• TASK ITEM:
Scan the records below for the string "Parameter" and return every line where it appears.

• DATA LISTING:
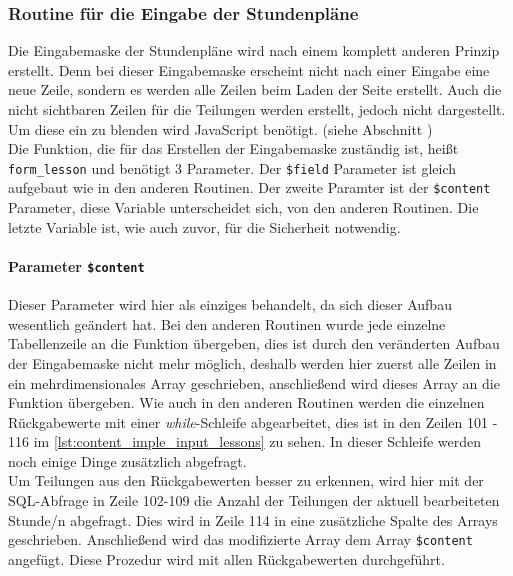 \subsubsection{Routine für die Eingabe der Stundenpläne}
Die Eingabemaske der Stundenpläne wird nach einem komplett anderen Prinzip erstellt. Denn bei dieser Eingabemaske erscheint nicht nach einer Eingabe eine neue Zeile, sondern es werden alle Zeilen beim Laden der Seite erstellt. Auch die nicht sichtbaren Zeilen für die Teilungen werden erstellt, jedoch nicht dargestellt. Um diese ein zu blenden wird JavaScript benötigt. (siehe Abschnitt )\\
Die Funktion, die für das Erstellen der Eingabemaske zuständig ist, heißt \texttt{form\_lesson} und benötigt 3 Parameter. Der \texttt{\$field} Parameter ist gleich aufgebaut wie in den anderen Routinen. Der zweite Paramter ist der \texttt{\$content} Parameter, diese Variable unterscheidet sich, von den anderen Routinen. Die letzte Variable ist, wie auch zuvor, für die Sicherheit notwendig.
\paragraph{Parameter \texttt{\$content}\\}
Dieser Parameter wird hier als einziges behandelt, da sich dieser Aufbau wesentlich geändert hat. Bei den anderen Routinen wurde jede einzelne Tabellenzeile an die Funktion übergeben, dies ist durch den veränderten Aufbau der Eingabemaske nicht mehr möglich, deshalb werden hier zuerst alle Zeilen in ein mehrdimensionales Array geschrieben, anschließend wird dieses Array an die Funktion übergeben. Wie auch in den anderen Routinen werden die einzelnen Rückgabewerte mit einer \textit{while}-Schleife abgearbeitet, dies ist in den Zeilen 101 - 116 im \autoref{lst:content_imple_input_lessons} zu sehen. In dieser Schleife werden noch einige Dinge zusätzlich abgefragt.\\
Um Teilungen aus den Rückgabewerten besser zu erkennen, wird hier mit der SQL-Abfrage in Zeile 102-109 die Anzahl der Teilungen der aktuell bearbeiteten Stunde/n abgefragt. Dies wird in Zeile 114 in eine zusätzliche Spalte des Arrays geschrieben. Anschließend wird das modifizierte Array dem Array \texttt{\$content} angefügt. Diese Prozedur wird mit allen Rückgabewerten durchgeführt.\\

• ANSWER BOX:
Die Funktion, die für das Erstellen der Eingabemaske zuständig ist, heißt \texttt{form\_lesson} und benötigt 3 Parameter. Der \texttt{\$field} Parameter ist gleich aufgebaut wie in den anderen Routinen. Der zweite Paramter ist der \texttt{\$content} Parameter, diese Variable unterscheidet sich, von den anderen Routinen. Die letzte Variable ist, wie auch zuvor, für die Sicherheit notwendig.
\paragraph{Parameter \texttt{\$content}\\}
Dieser Parameter wird hier als einziges behandelt, da sich dieser Aufbau wesentlich geändert hat. Bei den anderen Routinen wurde jede einzelne Tabellenzeile an die Funktion übergeben, dies ist durch den veränderten Aufbau der Eingabemaske nicht mehr möglich, deshalb werden hier zuerst alle Zeilen in ein mehrdimensionales Array geschrieben, anschließend wird dieses Array an die Funktion übergeben. Wie auch in den anderen Routinen werden die einzelnen Rückgabewerte mit einer \textit{while}-Schleife abgearbeitet, dies ist in den Zeilen 101 - 116 im \autoref{lst:content_imple_input_lessons} zu sehen. In dieser Schleife werden noch einige Dinge zusätzlich abgefragt.\\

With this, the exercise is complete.